■ **Exercise instructions**
Would you repeat the entries below exactly and omit the pictures?

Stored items
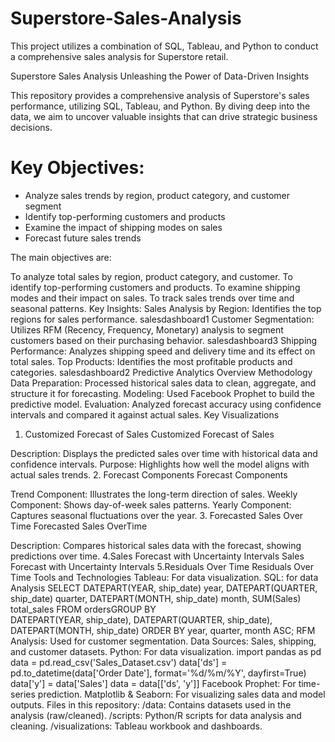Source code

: # Superstore-Sales-Analysis
This project utilizes a combination of SQL, Tableau, and Python to conduct a comprehensive sales analysis for Superstore retail.

Superstore Sales Analysis
Unleashing the Power of Data-Driven Insights

This repository provides a comprehensive analysis of Superstore's sales performance, utilizing SQL, Tableau, and Python. By diving deep into the data, we aim to uncover valuable insights that can drive strategic business decisions.

# Key Objectives:

- Analyze sales trends by region, product category, and customer segment
- Identify top-performing customers and products
- Examine the impact of shipping modes on sales
- Forecast future sales trends


The main objectives are:

To analyze total sales by region, product category, and customer.
To identify top-performing customers and products.
To examine shipping modes and their impact on sales.
To track sales trends over time and seasonal patterns.
Key Insights:
Sales Analysis by Region: Identifies the top regions for sales performance. salesdashboard1
Customer Segmentation: Utilizes RFM (Recency, Frequency, Monetary) analysis to segment customers based on their purchasing behavior. salesdashboard3
Shipping Performance: Analyzes shipping speed and delivery time and its effect on total sales.
Top Products: Identifies the most profitable products and categories. salesdashboard2
Predictive Analytics Overview
Methodology
Data Preparation:
Processed historical sales data to clean, aggregate, and structure it for forecasting.
Modeling:
Used Facebook Prophet to build the predictive model.
Evaluation:
Analyzed forecast accuracy using confidence intervals and compared it against actual sales.
Key Visualizations
1. Customized Forecast of Sales
Customized Forecast of Sales

Description: Displays the predicted sales over time with historical data and confidence intervals.
Purpose: Highlights how well the model aligns with actual sales trends.
2. Forecast Components
Forecast Components

Trend Component: Illustrates the long-term direction of sales.
Weekly Component: Shows day-of-week sales patterns.
Yearly Component: Captures seasonal fluctuations over the year.
3. Forecasted Sales Over Time
Forecasted Sales OverTime

Description: Compares historical sales data with the forecast, showing predictions over time.
4.Sales Forecast with Uncertainty Intervals
Sales Forecast with Uncertainty Intervals
5.Residuals Over Time
Residuals Over Time
Tools and Technologies
Tableau: For data visualization.
SQL: for data Analysis
SELECT 
  DATEPART(YEAR, ship_date) year,
  DATEPART(QUARTER, ship_date) quarter,
  DATEPART(MONTH, ship_date) month,
  SUM(Sales) total_sales FROM ordersGROUP BY  
  DATEPART(YEAR, ship_date),
  DATEPART(QUARTER, ship_date),
  DATEPART(MONTH, ship_date)
ORDER BY year, quarter, month ASC;
RFM Analysis: Used for customer segmentation.
Data Sources: Sales, shipping, and customer datasets.
Python: For data visualization.
import pandas as pd
data = pd.read_csv('Sales_Dataset.csv')
data['ds'] = pd.to_datetime(data['Order Date'], format='%d/%m/%Y', dayfirst=True)
data['y'] = data['Sales']
data = data[['ds', 'y']]
Facebook Prophet: For time-series prediction.
Matplotlib & Seaborn: For visualizing sales data and model outputs.
Files in this repository:
/data: Contains datasets used in the analysis (raw/cleaned).
/scripts: Python/R scripts for data analysis and cleaning.
/visualizations: Tableau workbook and dashboards.
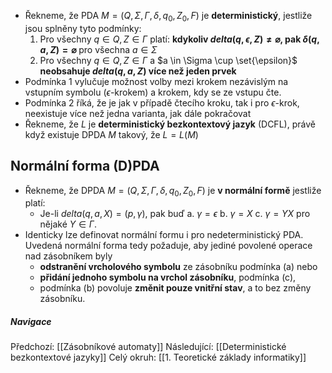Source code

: - Řekneme, že PDA $M = (Q, \Sigma, \Gamma, \delta, q_{0}, Z_{0}, F)$ je **deterministický**, jestliže jsou splněny tyto podmínky:
	1. Pro všechny $q \in Q, Z \in \Gamma$ platí: **kdykoliv $delta(q, \epsilon, Z) \neq \varnothing$, pak $\delta(q, a, Z) = \varnothing$** pro všechna $a \in \Sigma$
	2. Pro všechny $q \in Q, Z \in \Gamma$ a $a \in \Sigma \cup \set{\epsilon}$ **neobsahuje $delta(q, a, Z)$ více než jeden prvek**
- Podmínka 1 vylučuje možnost volby mezi krokem nezávislým na vstupním symbolu ($\epsilon$-krokem) a krokem, kdy se ze vstupu čte.
- Podmínka 2 říká, že je jak v případě čtecího kroku, tak i pro $\epsilon$-krok, neexistuje více než jedna varianta, jak dále pokračovat
- Řekneme, že $L$ je **deterministický bezkontextový jazyk** (DCFL), právě když existuje DPDA $M$ takový, že $L=L(M)$

## Normální forma (D)PDA
- Řekneme, že DPDA $M = (Q, \Sigma, \Gamma, \delta, q_{0}, Z_{0}, F)$ je **v normální formě** jestliže platí:
	- Je-li $delta(q, a, X) = (p, \gamma)$, pak buď
		a. $\gamma = \epsilon$
		b. $\gamma = X$
		c. $\gamma = YX$ pro nějaké $Y \in \Gamma$.
- Identicky lze definovat normální formu i pro nedeterministický PDA. Uvedená normální forma tedy požaduje, aby jediné povolené operace nad zásobníkem byly 
	- **odstranění vrcholového symbolu** ze zásobníku podmínka (a) nebo 
	- **přidání jednoho symbolu na vrchol zásobníku**, podmínka (c),
	- podmínka (b) povoluje **změnit pouze vnitřní stav**, a to bez změny zásobníku.

##### Navigace
Předchozí:  [[Zásobníkové automaty]]
Následující: [[Deterministické bezkontextové jazyky]]
Celý okruh: [[1. Teoretické základy informatiky]]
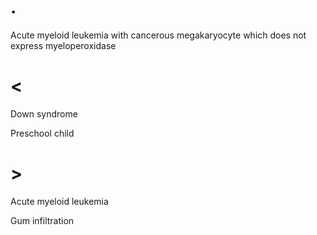# .

Acute myeloid leukemia with cancerous megakaryocyte which does not express myeloperoxidase

# <

Down syndrome

Preschool child

# >

Acute myeloid leukemia

Gum infiltration
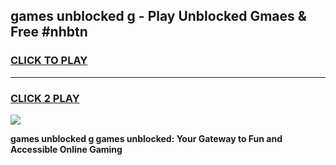 
## games unblocked g - Play Unblocked Gmaes & Free #nhbtn
<h3>
<a href="https://premium.freeplayer.one?title=games_unblocked_g&ref=03M">CLICK TO PLAY</a></h3>
<hr>

<h3>
<a href="https://premium.freeplayer.one?title=games_unblocked_g&ref=03M">CLICK 2 PLAY</a>
  
</h3>

<a href="https://premium.freeplayer.one?title=games_unblocked_g&ref=03M"><img src="https://clearcache.store/games.png"></a>


**games unblocked g games unblocked: Your Gateway to Fun and Accessible Online Gaming**
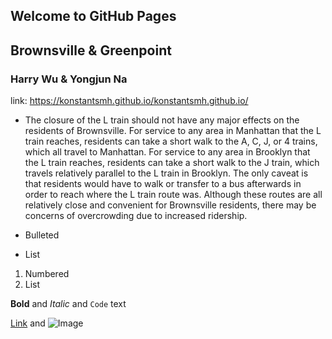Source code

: ## Welcome to GitHub Pages

## Brownsville & Greenpoint
### Harry Wu & Yongjun Na

link: https://konstantsmh.github.io/konstantsmh.github.io/

- The closure of the L train should not have any major effects on the residents of Brownsville. For service to any area in Manhattan that the L train reaches, residents can take a short walk to the A, C, J, or 4 trains, which all travel to Manhattan. For service to any area in Brooklyn that the L train reaches, residents can take a short walk to the J train, which travels relatively parallel to the L train in Brooklyn. The only caveat is that residents would have to walk or transfer to a bus afterwards in order to reach where the L train route was. Although these routes are all relatively close and convenient for Brownsville residents, there may be concerns of overcrowding due to increased ridership. 


- Bulleted
- List

1. Numbered
2. List

**Bold** and _Italic_ and `Code` text

[Link](url) and ![Image](src)
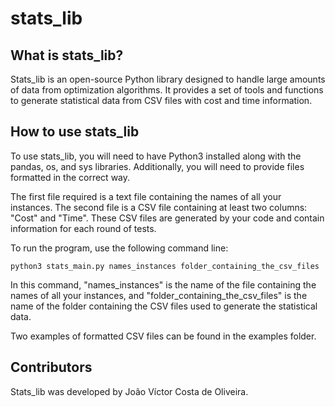 # stats_lib

## What is stats_lib?

Stats_lib is an open-source Python library designed to handle large amounts of data from optimization algorithms. It provides a set of tools and functions to generate statistical data from CSV files with cost and time information.

## How to use stats_lib
To use stats_lib, you will need to have Python3 installed along with the pandas, os, and sys libraries. Additionally, you will need to provide files formatted in the correct way.

The first file required is a text file containing the names of all your instances. The second file is a CSV file containing at least two columns: "Cost" and "Time". These CSV files are generated by your code and contain information for each round of tests.

To run the program, use the following command line:

`python3 stats_main.py names_instances folder_containing_the_csv_files`

In this command, "names_instances" is the name of the file containing the names of all your instances, and "folder_containing_the_csv_files" is the name of the folder containing the CSV files used to generate the statistical data.

Two examples of formatted CSV files can be found in the examples folder.

## Contributors

Stats_lib was developed by João Víctor Costa de Oliveira.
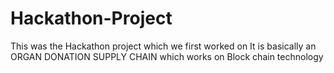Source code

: # Hackathon-Project
This was the Hackathon project which we first worked on
It is basically an ORGAN DONATION SUPPLY CHAIN which works on Block chain technology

■ **Answer to this task**
Source code

: # Superstore-Sales-Analysis
This project utilizes a combination of SQL, Tableau, and Python to conduct a comprehensive sales analysis for Superstore retail.

Superstore Sales Analysis
Unleashing the Power of Data-Driven Insights

This repository provides a comprehensive analysis of Superstore's sales performance, utilizing SQL, Tableau, and Python. By diving deep into the data, we aim to uncover valuable insights that can drive strategic business decisions.

# Key Objectives:

- Analyze sales trends by region, product category, and customer segment
- Identify top-performing customers and products
- Examine the impact of shipping modes on sales
- Forecast future sales trends


The main objectives are:

To analyze total sales by region, product category, and customer.
To identify top-performing customers and products.
To examine shipping modes and their impact on sales.
To track sales trends over time and seasonal patterns.
Key Insights:
Sales Analysis by Region: Identifies the top regions for sales performance. salesdashboard1
Customer Segmentation: Utilizes RFM (Recency, Frequency, Monetary) analysis to segment customers based on their purchasing behavior. salesdashboard3
Shipping Performance: Analyzes shipping speed and delivery time and its effect on total sales.
Top Products: Identifies the most profitable products and categories. salesdashboard2
Predictive Analytics Overview
Methodology
Data Preparation:
Processed historical sales data to clean, aggregate, and structure it for forecasting.
Modeling:
Used Facebook Prophet to build the predictive model.
Evaluation:
Analyzed forecast accuracy using confidence intervals and compared it against actual sales.
Key Visualizations
1. Customized Forecast of Sales
Customized Forecast of Sales

Description: Displays the predicted sales over time with historical data and confidence intervals.
Purpose: Highlights how well the model aligns with actual sales trends.
2. Forecast Components
Forecast Components

Trend Component: Illustrates the long-term direction of sales.
Weekly Component: Shows day-of-week sales patterns.
Yearly Component: Captures seasonal fluctuations over the year.
3. Forecasted Sales Over Time
Forecasted Sales OverTime

Description: Compares historical sales data with the forecast, showing predictions over time.
4.Sales Forecast with Uncertainty Intervals
Sales Forecast with Uncertainty Intervals
5.Residuals Over Time
Residuals Over Time
Tools and Technologies
Tableau: For data visualization.
SQL: for data Analysis
SELECT 
  DATEPART(YEAR, ship_date) year,
  DATEPART(QUARTER, ship_date) quarter,
  DATEPART(MONTH, ship_date) month,
  SUM(Sales) total_sales FROM ordersGROUP BY  
  DATEPART(YEAR, ship_date),
  DATEPART(QUARTER, ship_date),
  DATEPART(MONTH, ship_date)
ORDER BY year, quarter, month ASC;
RFM Analysis: Used for customer segmentation.
Data Sources: Sales, shipping, and customer datasets.
Python: For data visualization.
import pandas as pd
data = pd.read_csv('Sales_Dataset.csv')
data['ds'] = pd.to_datetime(data['Order Date'], format='%d/%m/%Y', dayfirst=True)
data['y'] = data['Sales']
data = data[['ds', 'y']]
Facebook Prophet: For time-series prediction.
Matplotlib & Seaborn: For visualizing sales data and model outputs.
Files in this repository:
/data: Contains datasets used in the analysis (raw/cleaned).
/scripts: Python/R scripts for data analysis and cleaning.
/visualizations: Tableau workbook and dashboards.
Source code

: - Řekneme, že PDA $M = (Q, \Sigma, \Gamma, \delta, q_{0}, Z_{0}, F)$ je **deterministický**, jestliže jsou splněny tyto podmínky:
	1. Pro všechny $q \in Q, Z \in \Gamma$ platí: **kdykoliv $delta(q, \epsilon, Z) \neq \varnothing$, pak $\delta(q, a, Z) = \varnothing$** pro všechna $a \in \Sigma$
	2. Pro všechny $q \in Q, Z \in \Gamma$ a $a \in \Sigma \cup \set{\epsilon}$ **neobsahuje $delta(q, a, Z)$ více než jeden prvek**
- Podmínka 1 vylučuje možnost volby mezi krokem nezávislým na vstupním symbolu ($\epsilon$-krokem) a krokem, kdy se ze vstupu čte.
- Podmínka 2 říká, že je jak v případě čtecího kroku, tak i pro $\epsilon$-krok, neexistuje více než jedna varianta, jak dále pokračovat
- Řekneme, že $L$ je **deterministický bezkontextový jazyk** (DCFL), právě když existuje DPDA $M$ takový, že $L=L(M)$

## Normální forma (D)PDA
- Řekneme, že DPDA $M = (Q, \Sigma, \Gamma, \delta, q_{0}, Z_{0}, F)$ je **v normální formě** jestliže platí:
	- Je-li $delta(q, a, X) = (p, \gamma)$, pak buď
		a. $\gamma = \epsilon$
		b. $\gamma = X$
		c. $\gamma = YX$ pro nějaké $Y \in \Gamma$.
- Identicky lze definovat normální formu i pro nedeterministický PDA. Uvedená normální forma tedy požaduje, aby jediné povolené operace nad zásobníkem byly 
	- **odstranění vrcholového symbolu** ze zásobníku podmínka (a) nebo 
	- **přidání jednoho symbolu na vrchol zásobníku**, podmínka (c),
	- podmínka (b) povoluje **změnit pouze vnitřní stav**, a to bez změny zásobníku.

##### Navigace
Předchozí:  [[Zásobníkové automaty]]
Následující: [[Deterministické bezkontextové jazyky]]
Celý okruh: [[1. Teoretické základy informatiky]]
# .

Acute myeloid leukemia with cancerous megakaryocyte which does not express myeloperoxidase

# <

Down syndrome

Preschool child

# >

Acute myeloid leukemia

Gum infiltration
## games unblocked g - Play Unblocked Gmaes & Free #nhbtn
<h3>
<a href="https://premium.freeplayer.one?title=games_unblocked_g&ref=03M">CLICK TO PLAY</a></h3>
<hr>

<h3>
<a href="https://premium.freeplayer.one?title=games_unblocked_g&ref=03M">CLICK 2 PLAY</a>
  
</h3>

<a href="https://premium.freeplayer.one?title=games_unblocked_g&ref=03M"><img src="https://clearcache.store/games.png"></a>


**games unblocked g games unblocked: Your Gateway to Fun and Accessible Online Gaming**
Source code

: ## Welcome to GitHub Pages

## Brownsville & Greenpoint
### Harry Wu & Yongjun Na

link: https://konstantsmh.github.io/konstantsmh.github.io/

- The closure of the L train should not have any major effects on the residents of Brownsville. For service to any area in Manhattan that the L train reaches, residents can take a short walk to the A, C, J, or 4 trains, which all travel to Manhattan. For service to any area in Brooklyn that the L train reaches, residents can take a short walk to the J train, which travels relatively parallel to the L train in Brooklyn. The only caveat is that residents would have to walk or transfer to a bus afterwards in order to reach where the L train route was. Although these routes are all relatively close and convenient for Brownsville residents, there may be concerns of overcrowding due to increased ridership. 


- Bulleted
- List

1. Numbered
2. List

**Bold** and _Italic_ and `Code` text

[Link](url) and ![Image](src)
 # stats_lib

## What is stats_lib?

Stats_lib is an open-source Python library designed to handle large amounts of data from optimization algorithms. It provides a set of tools and functions to generate statistical data from CSV files with cost and time information.

## How to use stats_lib
To use stats_lib, you will need to have Python3 installed along with the pandas, os, and sys libraries. Additionally, you will need to provide files formatted in the correct way.

The first file required is a text file containing the names of all your instances. The second file is a CSV file containing at least two columns: "Cost" and "Time". These CSV files are generated by your code and contain information for each round of tests.

To run the program, use the following command line:

`python3 stats_main.py names_instances folder_containing_the_csv_files`

In this command, "names_instances" is the name of the file containing the names of all your instances, and "folder_containing_the_csv_files" is the name of the folder containing the CSV files used to generate the statistical data.

Two examples of formatted CSV files can be found in the examples folder.

## Contributors

Stats_lib was developed by João Víctor Costa de Oliveira.
Source code

: # Hackathon-Project
This was the Hackathon project which we first worked on
It is basically an ORGAN DONATION SUPPLY CHAIN which works on Block chain technology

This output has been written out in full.